*What is expected*.
The answer must consist of every line from the entries that holds the word "asyncpg".

(Items from a dataset)
BEGIN
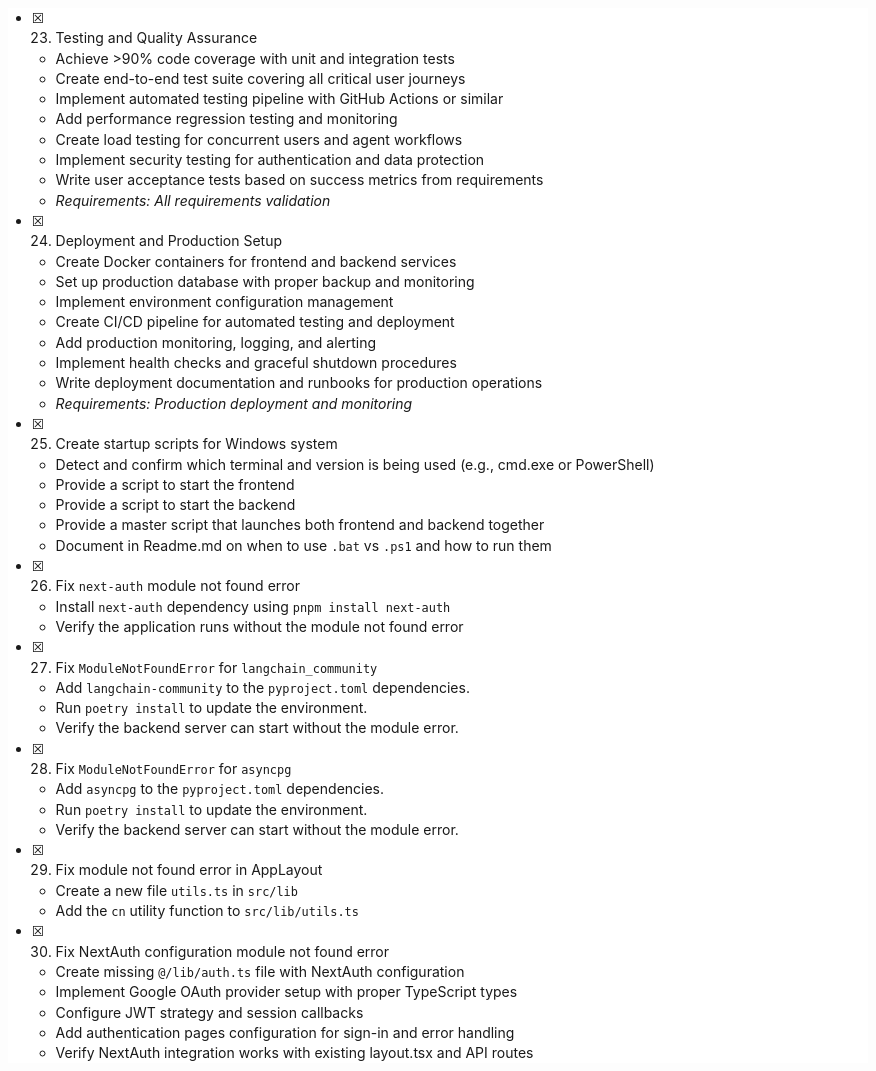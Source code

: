 - [x] 23. Testing and Quality Assurance

  - Achieve >90% code coverage with unit and integration tests
  - Create end-to-end test suite covering all critical user journeys
  - Implement automated testing pipeline with GitHub Actions or similar
  - Add performance regression testing and monitoring
  - Create load testing for concurrent users and agent workflows
  - Implement security testing for authentication and data protection
  - Write user acceptance tests based on success metrics from requirements
  - _Requirements: All requirements validation_

- [x] 24. Deployment and Production Setup

  - Create Docker containers for frontend and backend services
  - Set up production database with proper backup and monitoring
  - Implement environment configuration management
  - Create CI/CD pipeline for automated testing and deployment
  - Add production monitoring, logging, and alerting
  - Implement health checks and graceful shutdown procedures
  - Write deployment documentation and runbooks for production operations
  - _Requirements: Production deployment and monitoring_

- [x] 25. Create startup scripts for Windows system
  - Detect and confirm which terminal and version is being used (e.g., cmd.exe or PowerShell)
  - Provide a script to start the frontend
  - Provide a script to start the backend
  - Provide a master script that launches both frontend and backend together
  - Document in Readme.md on when to use `.bat` vs `.ps1` and how to run them

- [x] 26. Fix `next-auth` module not found error

  - Install `next-auth` dependency using `pnpm install next-auth`
  - Verify the application runs without the module not found error

- [x] 27. Fix `ModuleNotFoundError` for `langchain_community`
  - Add `langchain-community` to the `pyproject.toml` dependencies.
  - Run `poetry install` to update the environment.
  - Verify the backend server can start without the module error.

- [x] 28. Fix `ModuleNotFoundError` for `asyncpg`
  - Add `asyncpg` to the `pyproject.toml` dependencies.
  - Run `poetry install` to update the environment.
  - Verify the backend server can start without the module error.

- [x] 29. Fix module not found error in AppLayout
  - Create a new file `utils.ts` in `src/lib`
  - Add the `cn` utility function to `src/lib/utils.ts`

- [x] 30. Fix NextAuth configuration module not found error
  - Create missing `@/lib/auth.ts` file with NextAuth configuration
  - Implement Google OAuth provider setup with proper TypeScript types
  - Configure JWT strategy and session callbacks
  - Add authentication pages configuration for sign-in and error handling
  - Verify NextAuth integration works with existing layout.tsx and API routes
END
*Result of the task*.
- [x] 28. Fix `ModuleNotFoundError` for `asyncpg`
  - Add `asyncpg` to the `pyproject.toml` dependencies.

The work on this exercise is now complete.